Monday, 26 June 2017

Crawling/Scrapping a website

Let's discuss about Crawling:
Here, we’re going to discuss all the steps to do a web crawling using any language or technology. Crawler/Scrapper/Spider/Bot/ multiple synonyms for same stuff which is basically meant to copy content from any site.
Q.1 Do you think crawling is legal?
Yes, it’s legal until unless you’re not copying data without a website admin’s consent and their permission. (Seek with your local judicial terms & rules before proceeding)
Q.2 I and my company don’t belong to software field, how it can be helpful for my business then?
It can help you out in creating a comparison site, where yours as well as your similar product can be compared easily.

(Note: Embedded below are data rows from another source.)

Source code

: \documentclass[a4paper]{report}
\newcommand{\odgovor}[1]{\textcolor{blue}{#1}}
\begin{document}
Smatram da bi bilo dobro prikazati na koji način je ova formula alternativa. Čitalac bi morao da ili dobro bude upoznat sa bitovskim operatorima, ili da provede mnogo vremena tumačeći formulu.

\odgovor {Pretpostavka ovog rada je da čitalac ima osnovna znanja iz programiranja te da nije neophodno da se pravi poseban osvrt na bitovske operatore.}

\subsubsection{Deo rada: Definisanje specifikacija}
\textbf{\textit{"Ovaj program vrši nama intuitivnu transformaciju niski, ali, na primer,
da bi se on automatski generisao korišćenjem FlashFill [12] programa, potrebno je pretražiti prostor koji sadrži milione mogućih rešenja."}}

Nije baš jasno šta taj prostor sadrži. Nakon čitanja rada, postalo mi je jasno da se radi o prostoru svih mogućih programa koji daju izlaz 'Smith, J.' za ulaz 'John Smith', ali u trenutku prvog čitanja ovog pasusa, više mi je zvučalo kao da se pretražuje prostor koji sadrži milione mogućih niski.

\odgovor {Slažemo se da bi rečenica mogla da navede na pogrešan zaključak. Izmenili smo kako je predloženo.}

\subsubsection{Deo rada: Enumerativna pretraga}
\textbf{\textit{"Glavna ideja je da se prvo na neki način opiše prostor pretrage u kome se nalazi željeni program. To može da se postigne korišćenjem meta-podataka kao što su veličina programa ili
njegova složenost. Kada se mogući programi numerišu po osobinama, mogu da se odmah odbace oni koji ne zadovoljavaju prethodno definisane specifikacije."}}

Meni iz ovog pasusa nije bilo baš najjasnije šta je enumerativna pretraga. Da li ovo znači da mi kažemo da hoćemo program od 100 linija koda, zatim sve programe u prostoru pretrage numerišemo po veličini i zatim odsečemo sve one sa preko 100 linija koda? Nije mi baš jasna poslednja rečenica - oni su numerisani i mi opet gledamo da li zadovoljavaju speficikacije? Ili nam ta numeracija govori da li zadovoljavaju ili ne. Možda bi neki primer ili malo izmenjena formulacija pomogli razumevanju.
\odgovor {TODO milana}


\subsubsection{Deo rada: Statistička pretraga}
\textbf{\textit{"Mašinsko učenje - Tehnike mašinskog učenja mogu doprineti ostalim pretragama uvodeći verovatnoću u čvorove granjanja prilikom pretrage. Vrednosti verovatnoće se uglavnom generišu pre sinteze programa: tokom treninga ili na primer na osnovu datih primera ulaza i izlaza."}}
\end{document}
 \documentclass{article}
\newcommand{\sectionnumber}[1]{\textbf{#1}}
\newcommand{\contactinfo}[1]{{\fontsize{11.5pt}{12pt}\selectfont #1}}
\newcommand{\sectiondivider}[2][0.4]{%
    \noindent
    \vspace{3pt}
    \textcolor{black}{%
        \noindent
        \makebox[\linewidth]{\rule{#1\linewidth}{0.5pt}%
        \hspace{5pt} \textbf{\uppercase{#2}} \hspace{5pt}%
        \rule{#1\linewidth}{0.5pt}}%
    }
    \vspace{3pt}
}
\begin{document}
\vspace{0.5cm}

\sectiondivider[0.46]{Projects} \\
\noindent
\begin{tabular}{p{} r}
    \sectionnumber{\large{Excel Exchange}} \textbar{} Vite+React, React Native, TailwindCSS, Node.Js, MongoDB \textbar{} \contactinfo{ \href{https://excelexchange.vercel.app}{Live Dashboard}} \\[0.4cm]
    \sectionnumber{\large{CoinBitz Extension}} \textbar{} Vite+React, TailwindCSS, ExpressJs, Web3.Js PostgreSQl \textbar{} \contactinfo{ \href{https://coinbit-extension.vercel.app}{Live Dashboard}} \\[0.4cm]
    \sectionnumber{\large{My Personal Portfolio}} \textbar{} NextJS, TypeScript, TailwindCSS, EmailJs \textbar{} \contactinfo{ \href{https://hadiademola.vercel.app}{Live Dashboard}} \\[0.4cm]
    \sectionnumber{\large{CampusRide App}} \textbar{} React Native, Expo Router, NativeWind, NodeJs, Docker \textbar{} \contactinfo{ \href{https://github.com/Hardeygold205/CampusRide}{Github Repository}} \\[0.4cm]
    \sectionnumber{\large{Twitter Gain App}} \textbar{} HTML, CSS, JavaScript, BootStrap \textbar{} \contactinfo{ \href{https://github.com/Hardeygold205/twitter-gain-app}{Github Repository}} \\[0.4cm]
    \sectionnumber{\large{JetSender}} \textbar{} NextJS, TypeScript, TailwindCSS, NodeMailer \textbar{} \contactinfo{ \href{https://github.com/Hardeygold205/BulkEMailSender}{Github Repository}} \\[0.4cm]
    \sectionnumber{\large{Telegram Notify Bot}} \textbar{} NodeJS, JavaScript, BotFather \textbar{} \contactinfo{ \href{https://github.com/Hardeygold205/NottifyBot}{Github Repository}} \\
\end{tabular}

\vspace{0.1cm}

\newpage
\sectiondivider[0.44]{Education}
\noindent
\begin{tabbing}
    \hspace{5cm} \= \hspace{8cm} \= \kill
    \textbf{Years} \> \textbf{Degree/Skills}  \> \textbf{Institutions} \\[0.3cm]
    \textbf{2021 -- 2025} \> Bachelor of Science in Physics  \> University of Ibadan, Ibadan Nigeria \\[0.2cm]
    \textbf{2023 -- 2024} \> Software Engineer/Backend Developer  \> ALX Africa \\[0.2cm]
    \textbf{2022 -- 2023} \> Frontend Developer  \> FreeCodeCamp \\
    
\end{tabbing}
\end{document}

1. Online presence can be tracked- That’s also an important aspect of web scraping where business profiles and reviews on the websites can be scrapped. This can be used to see the performance of the product, the user behavior and reaction.
2. Custom Analysis and curation- This one is basically for the new websites/ channels wherein the scrapped data can be helpful for the channels in knowing the viewer behavior.
3. Online Reputation - In this world of digitalization companies are bullish about the spent on the online reputation management. Thus the web scrapping is essential here as well.
4. Detect fraudulent reviews - It has become a common practice for people to read online opinions and reviews for different purposes. Thus it’s important to figure out the Opinion Spamming: It refers to "illegal" activities example writing fake reviews on the portals. It is also called shilling, which tries to mislead readers. Thus the web scrapping can be helpful crawling the reviews and detecting which one to block, to be verified, or streamline the experience.
5. To provide better targeted ads to your customers- The scrapping not only gives you numbers but also the sentiments and behavioral analytic thus you know the audience types and the choice of ads they would want to see.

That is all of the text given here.